■ **Assigned task**
The reply is to be an exact repetition of the entries that follow, with each picture left out.

(Plain-text document sources)
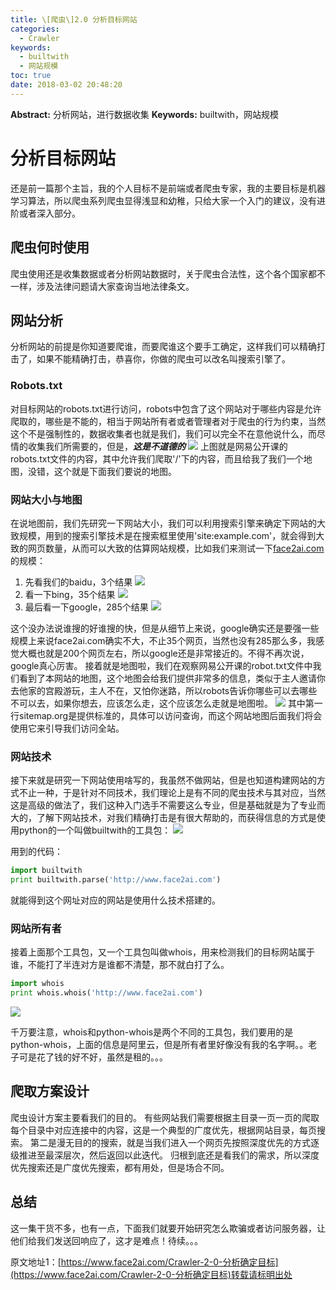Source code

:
```yaml
---
title: \[爬虫\]2.0 分析目标网站
categories:
  - Crawler
keywords:
  - builtwith
  - 网站规模
toc: true
date: 2018-03-02 20:48:20
---
```


**Abstract:** 分析网站，进行数据收集
**Keywords:** builtwith，网站规模

<!--more-->
# 分析目标网站
还是前一篇那个主旨，我的个人目标不是前端或者爬虫专家，我的主要目标是机器学习算法，所以爬虫系列爬虫显得浅显和幼稚，只给大家一个入门的建议，没有进阶或者深入部分。
## 爬虫何时使用
爬虫使用还是收集数据或者分析网站数据时，关于爬虫合法性，这个各个国家都不一样，涉及法律问题请大家查询当地法律条文。
## 网站分析
分析网站的前提是你知道要爬谁，而要爬谁这个要手工确定，这样我们可以精确打击了，如果不能精确打击，恭喜你，你做的爬虫可以改名叫搜索引擎了。
### Robots.txt
对目标网站的robots.txt进行访问，robots中包含了这个网站对于哪些内容是允许爬取的，哪些是不能的，相当于网站所有者或者管理者对于爬虫的行为约束，当然这个不是强制性的，数据收集者也就是我们，我们可以完全不在意他说什么，而尽情的收集我们所需要的，但是，***这是不道德的***
![](https://tony4ai-1251394096.cos.ap-hongkong.myqcloud.com/blog_images/Crawler-2-0-分析确定目标/robots.png)
上图就是网易公开课的robots.txt文件的内容，其中允许我们爬取'/'下的内容，而且给我了我们一个地图，没错，这个就是下面我们要说的地图。
### 网站大小与地图
在说地图前，我们先研究一下网站大小，我们可以利用搜索引擎来确定下网站的大致规模，用到的搜索引擎技术是在搜索框里使用'site:example.com'，就会得到大致的网页数量，从而可以大致的估算网站规模，比如我们来测试一下[face2ai.com](http://www.face2ai.com)的规模：
1. 先看我们的baidu，3个结果
![](https://tony4ai-1251394096.cos.ap-hongkong.myqcloud.com/blog_images/Crawler-2-0-分析确定目标/baidu.png)
2. 看一下bing，35个结果
![](https://tony4ai-1251394096.cos.ap-hongkong.myqcloud.com/blog_images/Crawler-2-0-分析确定目标/bing.png)
3. 最后看一下google，285个结果
![](https://tony4ai-1251394096.cos.ap-hongkong.myqcloud.com/blog_images/Crawler-2-0-分析确定目标/google.png)

这个没办法说谁搜的好谁搜的快，但是从细节上来说，google确实还是要强一些
规模上来说face2ai.com确实不大，不止35个网页，当然也没有285那么多，我感觉大概也就是200个网页左右，所以google还是非常接近的。不得不再次说，google真心厉害。
接着就是地图啦，我们在观察网易公开课的robot.txt文件中我们看到了本网站的地图，这个地图会给我们提供非常多的信息，类似于主人邀请你去他家的宫殿游玩，主人不在，又怕你迷路，所以robots告诉你哪些可以去哪些不可以去，如果你想去，应该怎么走，这个应该怎么走就是地图啦。
![](https://tony4ai-1251394096.cos.ap-hongkong.myqcloud.com/blog_images/Crawler-2-0-分析确定目标/sitemap.png)
其中第一行sitemap.org是提供标准的，具体可以访问查询，而这个网站地图后面我们将会使用它来引导我们访问全站。
### 网站技术
接下来就是研究一下网站使用啥写的，我虽然不做网站，但是也知道构建网站的方式不止一种，于是针对不同技术，我们理论上是有不同的爬虫技术与其对应，当然这是高级的做法了，我们这种入门选手不需要这么专业，但是基础就是为了专业而大的，了解下网站技术，对我们精确打击是有很大帮助的，而获得信息的方式是使用python的一个叫做builtwith的工具包：
![](https://tony4ai-1251394096.cos.ap-hongkong.myqcloud.com/blog_images/Crawler-2-0-分析确定目标/builtwith.png)

用到的代码：
```python
import builtwith
print builtwith.parse('http://www.face2ai.com')
```
就能得到这个网址对应的网站是使用什么技术搭建的。
### 网站所有者
接着上面那个工具包，又一个工具包叫做whois，用来检测我们的目标网站属于谁，不能打了半连对方是谁都不清楚，那不就白打了么。
```python
import whois
print whois.whois('http://www.face2ai.com')
```
![](https://tony4ai-1251394096.cos.ap-hongkong.myqcloud.com/blog_images/Crawler-2-0-分析确定目标/whois.png)

千万要注意，whois和python-whois是两个不同的工具包，我们要用的是python-whois，上面的信息是阿里云，但是所有者里好像没有我的名字啊。。老子可是花了钱的好不好，虽然是租的。。。
## 爬取方案设计
爬虫设计方案主要看我们的目的。
有些网站我们需要根据主目录一页一页的爬取每个目录中对应连接中的内容，这是一个典型的广度优先，根据网站目录，每页搜索。
第二是漫无目的的搜索，就是当我们进入一个网页先按照深度优先的方式逐级推进至最深层次，然后返回以此迭代。
归根到底还是看我们的需求，所以深度优先搜索还是广度优先搜索，都有用处，但是场合不同。
## 总结
这一集干货不多，也有一点，下面我们就要开始研究怎么欺骗或者访问服务器，让他们给我们发送回响应了，这才是难点！待续。。。





原文地址1：[https://www.face2ai.com/Crawler-2-0-分析确定目标](https://www.face2ai.com/Crawler-2-0-分析确定目标)转载请标明出处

■ **Response to the task**
Source code

:
```yaml
---
title: \[爬虫\]2.0 分析目标网站
categories:
  - Crawler
keywords:
  - builtwith
  - 网站规模
toc: true
date: 2018-03-02 20:48:20
---
```


**Abstract:** 分析网站，进行数据收集
**Keywords:** builtwith，网站规模

<!--more-->
# 分析目标网站
还是前一篇那个主旨，我的个人目标不是前端或者爬虫专家，我的主要目标是机器学习算法，所以爬虫系列爬虫显得浅显和幼稚，只给大家一个入门的建议，没有进阶或者深入部分。
## 爬虫何时使用
爬虫使用还是收集数据或者分析网站数据时，关于爬虫合法性，这个各个国家都不一样，涉及法律问题请大家查询当地法律条文。
## 网站分析
分析网站的前提是你知道要爬谁，而要爬谁这个要手工确定，这样我们可以精确打击了，如果不能精确打击，恭喜你，你做的爬虫可以改名叫搜索引擎了。
### Robots.txt
对目标网站的robots.txt进行访问，robots中包含了这个网站对于哪些内容是允许爬取的，哪些是不能的，相当于网站所有者或者管理者对于爬虫的行为约束，当然这个不是强制性的，数据收集者也就是我们，我们可以完全不在意他说什么，而尽情的收集我们所需要的，但是，***这是不道德的***
![](https://tony4ai-1251394096.cos.ap-hongkong.myqcloud.com/blog_images/Crawler-2-0-分析确定目标/robots.png)
上图就是网易公开课的robots.txt文件的内容，其中允许我们爬取'/'下的内容，而且给我了我们一个地图，没错，这个就是下面我们要说的地图。
### 网站大小与地图
在说地图前，我们先研究一下网站大小，我们可以利用搜索引擎来确定下网站的大致规模，用到的搜索引擎技术是在搜索框里使用'site:example.com'，就会得到大致的网页数量，从而可以大致的估算网站规模，比如我们来测试一下[face2ai.com](http://www.face2ai.com)的规模：
1. 先看我们的baidu，3个结果
![](https://tony4ai-1251394096.cos.ap-hongkong.myqcloud.com/blog_images/Crawler-2-0-分析确定目标/baidu.png)
2. 看一下bing，35个结果
![](https://tony4ai-1251394096.cos.ap-hongkong.myqcloud.com/blog_images/Crawler-2-0-分析确定目标/bing.png)
3. 最后看一下google，285个结果
![](https://tony4ai-1251394096.cos.ap-hongkong.myqcloud.com/blog_images/Crawler-2-0-分析确定目标/google.png)

这个没办法说谁搜的好谁搜的快，但是从细节上来说，google确实还是要强一些
规模上来说face2ai.com确实不大，不止35个网页，当然也没有285那么多，我感觉大概也就是200个网页左右，所以google还是非常接近的。不得不再次说，google真心厉害。
接着就是地图啦，我们在观察网易公开课的robot.txt文件中我们看到了本网站的地图，这个地图会给我们提供非常多的信息，类似于主人邀请你去他家的宫殿游玩，主人不在，又怕你迷路，所以robots告诉你哪些可以去哪些不可以去，如果你想去，应该怎么走，这个应该怎么走就是地图啦。
![](https://tony4ai-1251394096.cos.ap-hongkong.myqcloud.com/blog_images/Crawler-2-0-分析确定目标/sitemap.png)
其中第一行sitemap.org是提供标准的，具体可以访问查询，而这个网站地图后面我们将会使用它来引导我们访问全站。
### 网站技术
接下来就是研究一下网站使用啥写的，我虽然不做网站，但是也知道构建网站的方式不止一种，于是针对不同技术，我们理论上是有不同的爬虫技术与其对应，当然这是高级的做法了，我们这种入门选手不需要这么专业，但是基础就是为了专业而大的，了解下网站技术，对我们精确打击是有很大帮助的，而获得信息的方式是使用python的一个叫做builtwith的工具包：
![](https://tony4ai-1251394096.cos.ap-hongkong.myqcloud.com/blog_images/Crawler-2-0-分析确定目标/builtwith.png)

用到的代码：
```python
import builtwith
print builtwith.parse('http://www.face2ai.com')
```
就能得到这个网址对应的网站是使用什么技术搭建的。
### 网站所有者
接着上面那个工具包，又一个工具包叫做whois，用来检测我们的目标网站属于谁，不能打了半连对方是谁都不清楚，那不就白打了么。
```python
import whois
print whois.whois('http://www.face2ai.com')
```
![](https://tony4ai-1251394096.cos.ap-hongkong.myqcloud.com/blog_images/Crawler-2-0-分析确定目标/whois.png)

千万要注意，whois和python-whois是两个不同的工具包，我们要用的是python-whois，上面的信息是阿里云，但是所有者里好像没有我的名字啊。。老子可是花了钱的好不好，虽然是租的。。。
## 爬取方案设计
爬虫设计方案主要看我们的目的。
有些网站我们需要根据主目录一页一页的爬取每个目录中对应连接中的内容，这是一个典型的广度优先，根据网站目录，每页搜索。
第二是漫无目的的搜索，就是当我们进入一个网页先按照深度优先的方式逐级推进至最深层次，然后返回以此迭代。
归根到底还是看我们的需求，所以深度优先搜索还是广度优先搜索，都有用处，但是场合不同。
## 总结
这一集干货不多，也有一点，下面我们就要开始研究怎么欺骗或者访问服务器，让他们给我们发送回响应了，这才是难点！待续。。。





原文地址1：[https://www.face2ai.com/Crawler-2-0-分析确定目标](https://www.face2ai.com/Crawler-2-0-分析确定目标)转载请标明出处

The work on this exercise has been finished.